To do
All that is wanted is how many lines in the records below include the string "begin".

Recorded information
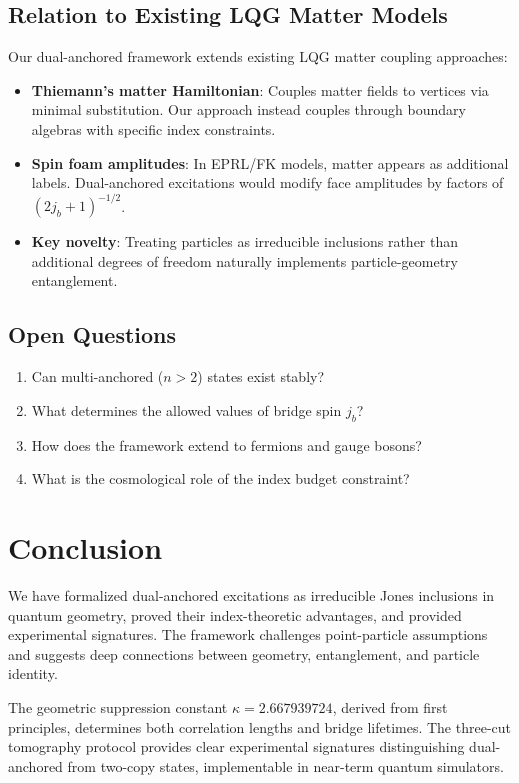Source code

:\documentclass[11pt]{article}
\theoremstyle{plain}
\theoremstyle{definition}
\begin{document}
\subsection{Relation to Existing LQG Matter Models}

Our dual-anchored framework extends existing LQG matter coupling approaches:
\begin{itemize}
  \item \textbf{Thiemann's matter Hamiltonian}: Couples matter fields to vertices via minimal substitution. Our approach instead couples through boundary algebras with specific index constraints.
  \item \textbf{Spin foam amplitudes}: In EPRL/FK models, matter appears as additional labels. Dual-anchored excitations would modify face amplitudes by factors of $(2j_b+1)^{-1/2}$.
  \item \textbf{Key novelty}: Treating particles as irreducible inclusions rather than additional degrees of freedom naturally implements particle-geometry entanglement.
\end{itemize}

\subsection{Open Questions}

\begin{enumerate}
  \item Can multi-anchored ($n > 2$) states exist stably?
  \item What determines the allowed values of bridge spin $j_b$?
  \item How does the framework extend to fermions and gauge bosons?
  \item What is the cosmological role of the index budget constraint?
\end{enumerate}

\section{Conclusion}

We have formalized dual-anchored excitations as irreducible Jones inclusions in quantum geometry, proved their index-theoretic advantages, and provided experimental signatures. The framework challenges point-particle assumptions and suggests deep connections between geometry, entanglement, and particle identity.

The geometric suppression constant $\kappa = 2.667939724$, derived from first principles, determines both correlation lengths and bridge lifetimes. The three-cut tomography protocol provides clear experimental signatures distinguishing dual-anchored from two-copy states, implementable in near-term quantum simulators.
\end{document}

Solution to this exercise
3